SOURCE DATA START
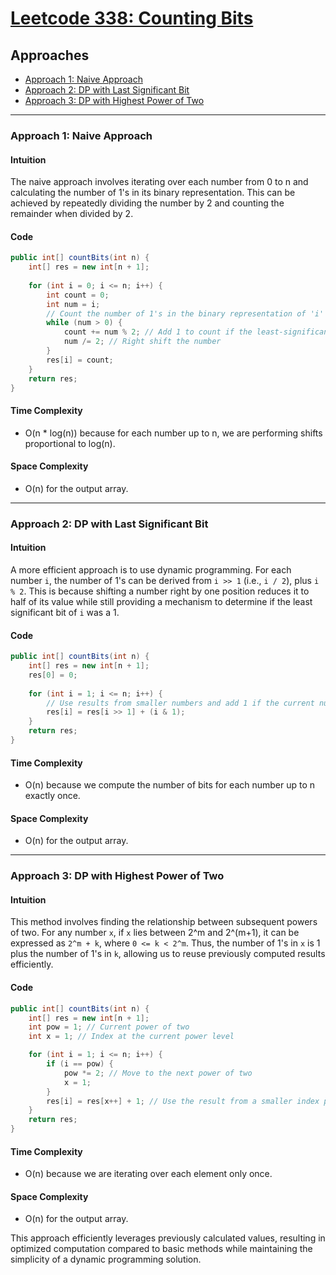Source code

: # [Leetcode 338: Counting Bits](https://leetcode.com/problems/counting-bits/)

## Approaches
- [Approach 1: Naive Approach](#approach-1-naive-approach)
- [Approach 2: DP with Last Significant Bit](#approach-2-dp-with-last-significant-bit)
- [Approach 3: DP with Highest Power of Two](#approach-3-dp-with-highest-power-of-two)

---

### Approach 1: Naive Approach

#### Intuition
The naive approach involves iterating over each number from 0 to n and calculating the number of 1's in its binary representation. This can be achieved by repeatedly dividing the number by 2 and counting the remainder when divided by 2.

#### Code
```java
public int[] countBits(int n) {
    int[] res = new int[n + 1];
    
    for (int i = 0; i <= n; i++) {
        int count = 0;
        int num = i;
        // Count the number of 1's in the binary representation of 'i'
        while (num > 0) {
            count += num % 2; // Add 1 to count if the least-significant bit is set
            num /= 2; // Right shift the number
        }
        res[i] = count;
    }
    return res;
}
```

#### Time Complexity
- O(n * log(n)) because for each number up to n, we are performing shifts proportional to log(n).

#### Space Complexity
- O(n) for the output array.

---

### Approach 2: DP with Last Significant Bit

#### Intuition
A more efficient approach is to use dynamic programming. For each number `i`, the number of 1's can be derived from `i >> 1` (i.e., `i / 2`), plus `i % 2`. This is because shifting a number right by one position reduces it to half of its value while still providing a mechanism to determine if the least significant bit of `i` was a 1.

#### Code
```java
public int[] countBits(int n) {
    int[] res = new int[n + 1];
    res[0] = 0;
    
    for (int i = 1; i <= n; i++) {
        // Use results from smaller numbers and add 1 if the current number is odd
        res[i] = res[i >> 1] + (i & 1);
    }
    return res;
}
```

#### Time Complexity
- O(n) because we compute the number of bits for each number up to n exactly once.

#### Space Complexity
- O(n) for the output array.

---

### Approach 3: DP with Highest Power of Two

#### Intuition
This method involves finding the relationship between subsequent powers of two. For any number `x`, if `x` lies between 2^m and 2^(m+1), it can be expressed as `2^m + k`, where `0 <= k < 2^m`. Thus, the number of 1's in `x` is 1 plus the number of 1's in `k`, allowing us to reuse previously computed results efficiently.

#### Code
```java
public int[] countBits(int n) {
    int[] res = new int[n + 1];
    int pow = 1; // Current power of two
    int x = 1; // Index at the current power level

    for (int i = 1; i <= n; i++) {
        if (i == pow) {
            pow *= 2; // Move to the next power of two
            x = 1;
        }
        res[i] = res[x++] + 1; // Use the result from a smaller index plus one
    }
    return res;
}
```

#### Time Complexity
- O(n) because we are iterating over each element only once.

#### Space Complexity
- O(n) for the output array. 

This approach efficiently leverages previously calculated values, resulting in optimized computation compared to basic methods while maintaining the simplicity of a dynamic programming solution.

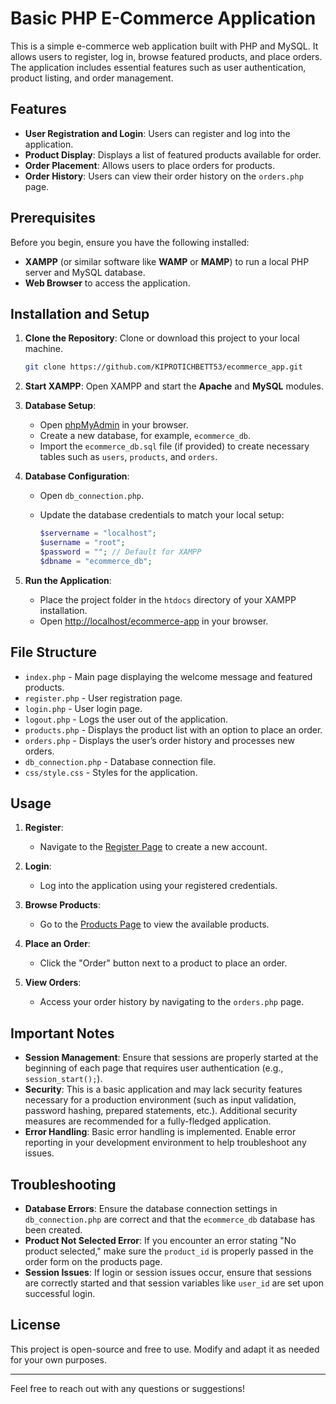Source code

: # Basic PHP E-Commerce Application

This is a simple e-commerce web application built with PHP and MySQL. It allows users to register, log in, browse featured products, and place orders. The application includes essential features such as user authentication, product listing, and order management.

## Features

- **User Registration and Login**: Users can register and log into the application.
- **Product Display**: Displays a list of featured products available for order.
- **Order Placement**: Allows users to place orders for products.
- **Order History**: Users can view their order history on the `orders.php` page.

## Prerequisites

Before you begin, ensure you have the following installed:

- **XAMPP** (or similar software like **WAMP** or **MAMP**) to run a local PHP server and MySQL database.
- **Web Browser** to access the application.

## Installation and Setup

1. **Clone the Repository**: Clone or download this project to your local machine.

    ```bash
    git clone https://github.com/KIPROTICHBETT53/ecommerce_app.git
    ```

2. **Start XAMPP**: Open XAMPP and start the **Apache** and **MySQL** modules.

3. **Database Setup**:
   - Open [phpMyAdmin](http://localhost/phpmyadmin) in your browser.
   - Create a new database, for example, `ecommerce_db`.
   - Import the `ecommerce_db.sql` file (if provided) to create necessary tables such as `users`, `products`, and `orders`.

4. **Database Configuration**:
   - Open `db_connection.php`.
   - Update the database credentials to match your local setup:

     ```php
     $servername = "localhost";
     $username = "root";
     $password = ""; // Default for XAMPP
     $dbname = "ecommerce_db";
     ```

5. **Run the Application**:
   - Place the project folder in the `htdocs` directory of your XAMPP installation.
   - Open [http://localhost/ecommerce-app](http://localhost/ecommerce-app) in your browser.

## File Structure

- `index.php` - Main page displaying the welcome message and featured products.
- `register.php` - User registration page.
- `login.php` - User login page.
- `logout.php` - Logs the user out of the application.
- `products.php` - Displays the product list with an option to place an order.
- `orders.php` - Displays the user’s order history and processes new orders.
- `db_connection.php` - Database connection file.
- `css/style.css` - Styles for the application.

## Usage

1. **Register**:
   - Navigate to the [Register Page](http://localhost/ecommerce-app/register.php) to create a new account.
   
2. **Login**:
   - Log into the application using your registered credentials.
   
3. **Browse Products**:
   - Go to the [Products Page](http://localhost/ecommerce-app/products.php) to view the available products.
   
4. **Place an Order**:
   - Click the "Order" button next to a product to place an order.

5. **View Orders**:
   - Access your order history by navigating to the `orders.php` page.

## Important Notes

- **Session Management**: Ensure that sessions are properly started at the beginning of each page that requires user authentication (e.g., `session_start();`).
- **Security**: This is a basic application and may lack security features necessary for a production environment (such as input validation, password hashing, prepared statements, etc.). Additional security measures are recommended for a fully-fledged application.
- **Error Handling**: Basic error handling is implemented. Enable error reporting in your development environment to help troubleshoot any issues.

## Troubleshooting

- **Database Errors**: Ensure the database connection settings in `db_connection.php` are correct and that the `ecommerce_db` database has been created.
- **Product Not Selected Error**: If you encounter an error stating "No product selected," make sure the `product_id` is properly passed in the order form on the products page.
- **Session Issues**: If login or session issues occur, ensure that sessions are correctly started and that session variables like `user_id` are set upon successful login.

## License

This project is open-source and free to use. Modify and adapt it as needed for your own purposes.

---

Feel free to reach out with any questions or suggestions!
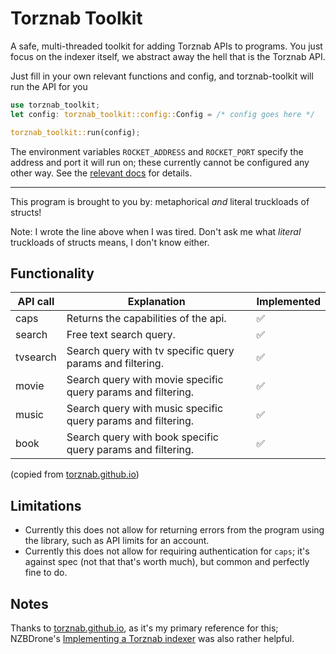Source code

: # Torznab Toolkit

A safe, multi-threaded toolkit for adding Torznab APIs to programs. You just focus on the indexer itself, we abstract away the hell that is the Torznab API.

Just fill in your own relevant functions and config, and torznab-toolkit will run the API for you

```rust
use torznab_toolkit;
let config: torznab_toolkit::config::Config = /* config goes here */

torznab_toolkit::run(config);
```

The environment variables `ROCKET_ADDRESS` and `ROCKET_PORT` specify the address and port it will run on; these currently cannot be configured any other way. See the [relevant docs](https://rocket.rs/guide/v0.5/deploying/) for details.

---

This program is brought to you by: metaphorical *and* literal truckloads of structs!

Note: I wrote the line above when I was tired. Don't ask me what *literal* truckloads of structs means, I don't know either.

## Functionality

| API call | Explanation                                                  | Implemented  |
| -------- | ------------------------------------------------------------ | -----------  |
| caps     | Returns the capabilities of the api.                         | ✅           |
| search   | Free text search query.                                      | ✅           |
| tvsearch | Search query with tv specific query params and filtering.    | ✅           |
| movie    | Search query with movie specific query params and filtering. | ✅           |
| music    | Search query with music specific query params and filtering. | ✅           |
| book     | Search query with book specific query params and filtering.  | ✅           |

<!-- for copy-pasting: ❌ ✅ -->
(copied from [torznab.github.io](https://torznab.github.io/spec-1.3-draft/torznab/Specification-v1.3.html))

## Limitations

- Currently this does not allow for returning errors from the program using the library, such as API limits for an account.
- Currently this does not allow for requiring authentication for `caps`; it's against spec (not that that's worth much), but common and perfectly fine to do.

## Notes

Thanks to [torznab.github.io](https://torznab.github.io/spec-1.3-draft/index.html), as it's my primary reference for this; NZBDrone's [Implementing a Torznab indexer](https://nzbdrone.readthedocs.io/Implementing-a-Torznab-indexer/) was also rather helpful.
SOURCE DATA END
| BRIEF |
Reproduce every line of the records containing the string "structs".

| EXERCISE SOLUTION |
This program is brought to you by: metaphorical *and* literal truckloads of structs!
Note: I wrote the line above when I was tired. Don't ask me what *literal* truckloads of structs means, I don't know either.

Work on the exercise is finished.